Alan Levinovitz is a professor of philosophy and religious studies and so it may be surprising that his latest book is about American diets. In The Gluten Lie: And Other Myths About What You Eat (deliberately provocative title, jeez!), he explores the myths and pseudoscience that much of our culture’s dietary understanding is based upon. He makes smart observations about the ways we use religious ideas and arguments to talk about food. And argues for a relationship with food that is less anxiety-ridden and fearful.
Once, at a farmers’ market, I asked a juice vendor whether her juice counted as “processed”—yet another vague, unscientific epithet that gets thrown around in discussions of food. After a moment of shock, she impressed upon me that processing fruit into juice doesn’t result in processed food. Only corporations, she insisted, were capable of making processed food. Not only that, but it wasn’t the processing that made something processed, so much as the presence of chemicals and additives.
Did the optional protein powder she offered count as a chemical additive, I pressed? A tan, gaunt customer interrupted us.
“It’s easy,” she said, staring at me intensely. “Processed food is evil.”
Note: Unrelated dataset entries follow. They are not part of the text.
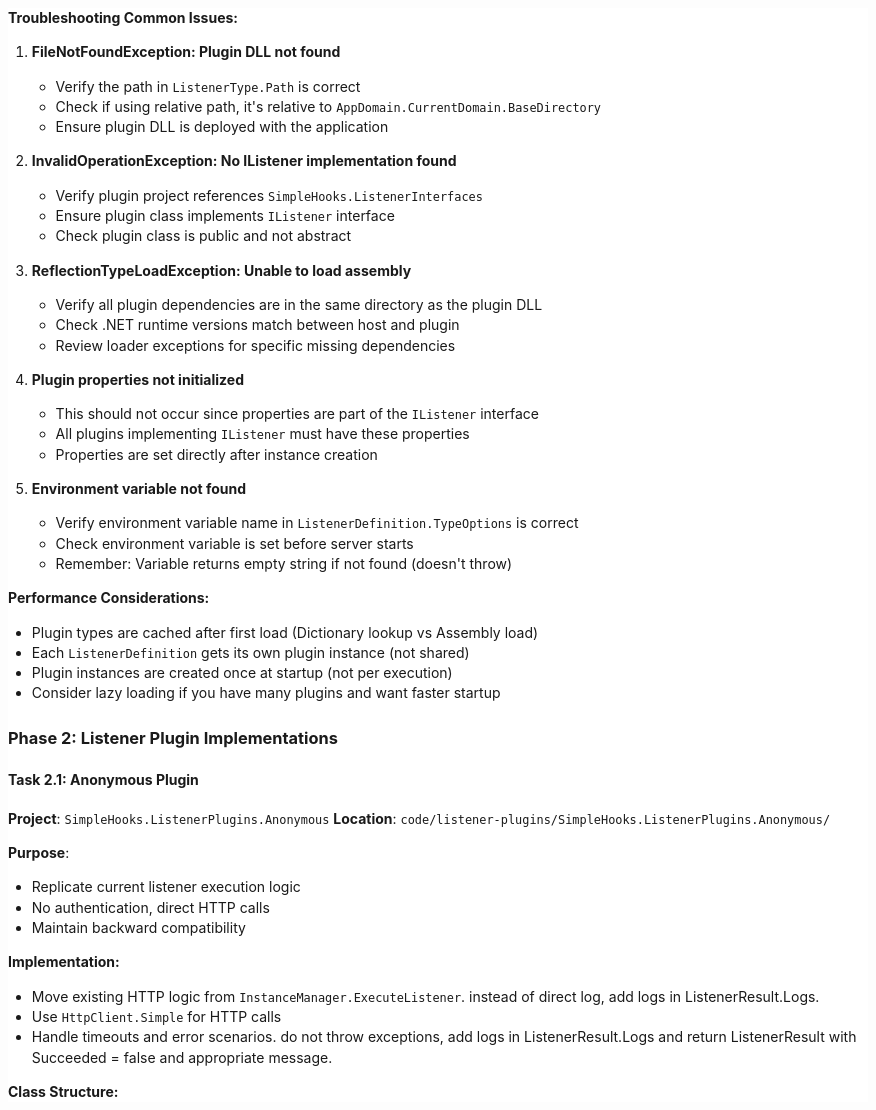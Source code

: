 **Troubleshooting Common Issues:**

1. **FileNotFoundException: Plugin DLL not found**
   - Verify the path in `ListenerType.Path` is correct
   - Check if using relative path, it's relative to `AppDomain.CurrentDomain.BaseDirectory`
   - Ensure plugin DLL is deployed with the application

2. **InvalidOperationException: No IListener implementation found**
   - Verify plugin project references `SimpleHooks.ListenerInterfaces`
   - Ensure plugin class implements `IListener` interface
   - Check plugin class is public and not abstract

3. **ReflectionTypeLoadException: Unable to load assembly**
   - Verify all plugin dependencies are in the same directory as the plugin DLL
   - Check .NET runtime versions match between host and plugin
   - Review loader exceptions for specific missing dependencies

4. **Plugin properties not initialized**
   - This should not occur since properties are part of the `IListener` interface
   - All plugins implementing `IListener` must have these properties
   - Properties are set directly after instance creation

5. **Environment variable not found**
   - Verify environment variable name in `ListenerDefinition.TypeOptions` is correct
   - Check environment variable is set before server starts
   - Remember: Variable returns empty string if not found (doesn't throw)

**Performance Considerations:**

- Plugin types are cached after first load (Dictionary lookup vs Assembly load)
- Each `ListenerDefinition` gets its own plugin instance (not shared)
- Plugin instances are created once at startup (not per execution)
- Consider lazy loading if you have many plugins and want faster startup

### Phase 2: Listener Plugin Implementations

#### Task 2.1: Anonymous Plugin

**Project**: `SimpleHooks.ListenerPlugins.Anonymous`
**Location**: `code/listener-plugins/SimpleHooks.ListenerPlugins.Anonymous/`

**Purpose**:

- Replicate current listener execution logic
- No authentication, direct HTTP calls
- Maintain backward compatibility

**Implementation:**

- Move existing HTTP logic from `InstanceManager.ExecuteListener`. instead of direct log, add logs in ListenerResult.Logs.
- Use `HttpClient.Simple` for HTTP calls
- Handle timeouts and error scenarios. do not throw exceptions, add logs in ListenerResult.Logs and return ListenerResult with Succeeded = false and appropriate message.

**Class Structure:**
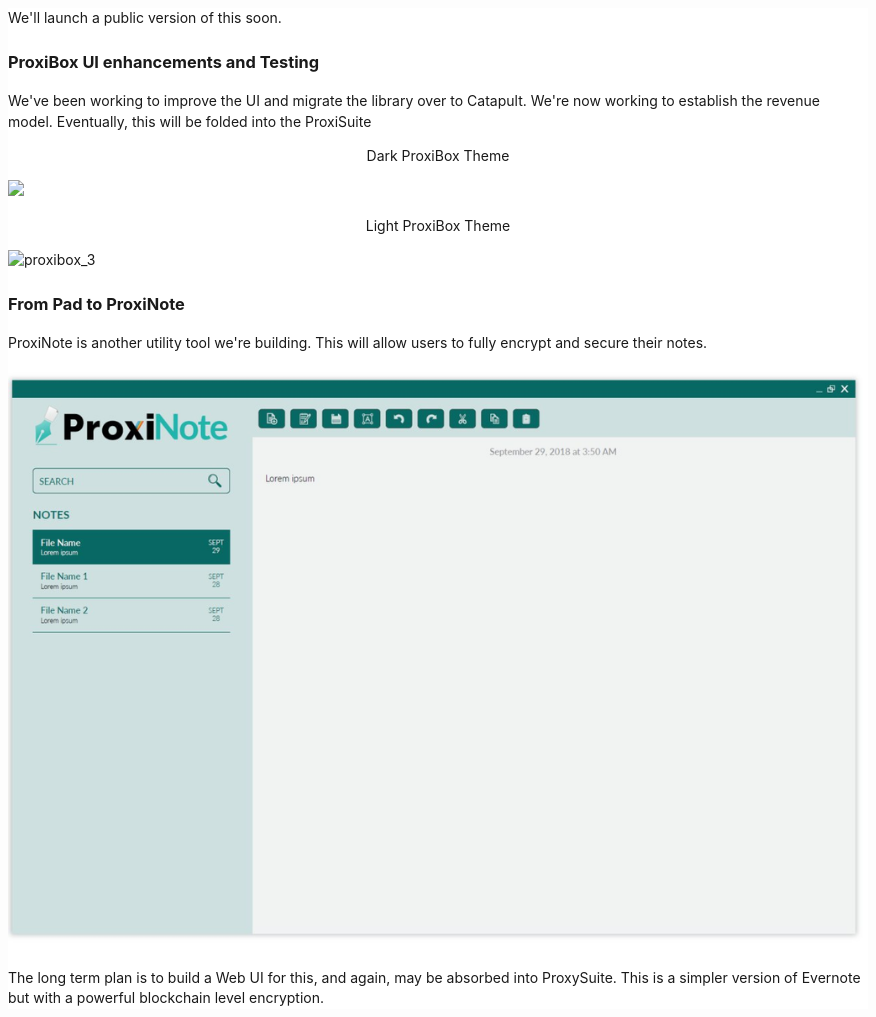 We'll launch a public version of this soon.

### ProxiBox UI enhancements and Testing
We've been working to improve the UI and migrate the library over to Catapult. We're now working to establish the revenue model. Eventually, this will be folded into the ProxiSuite

<p style="text-align: center;">Dark ProxiBox Theme</p>

![](proxibox_2.png)

<p style="text-align: center;">Light ProxiBox Theme</p>

![proxibox_3](image://proxibox_3.png)


### From Pad to ProxiNote 
ProxiNote is another utility tool we're building. This will allow users to fully encrypt and secure their notes.

![](proxinote_3.jpg)

The long term plan is to build a Web UI for this, and again, may be absorbed into ProxySuite. This is a simpler version of Evernote but with a powerful blockchain level encryption.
Processed food is evil. Natural food is good. These are religious mantras, the condensed version of simplistic fairy tales that divide up foods, and the world, according to moralistic binaries. Genuine nutritional science, like all science, rejects oversimplification. “Natural” and “processed” are not scientific categories, and neither is good nor evil. These terms should be employed by monks and gurus, not doctors and scientists. Yet it is precisely such categories, largely unquestioned, that determine most people’s supposedly scientific decisions about what and how to eat.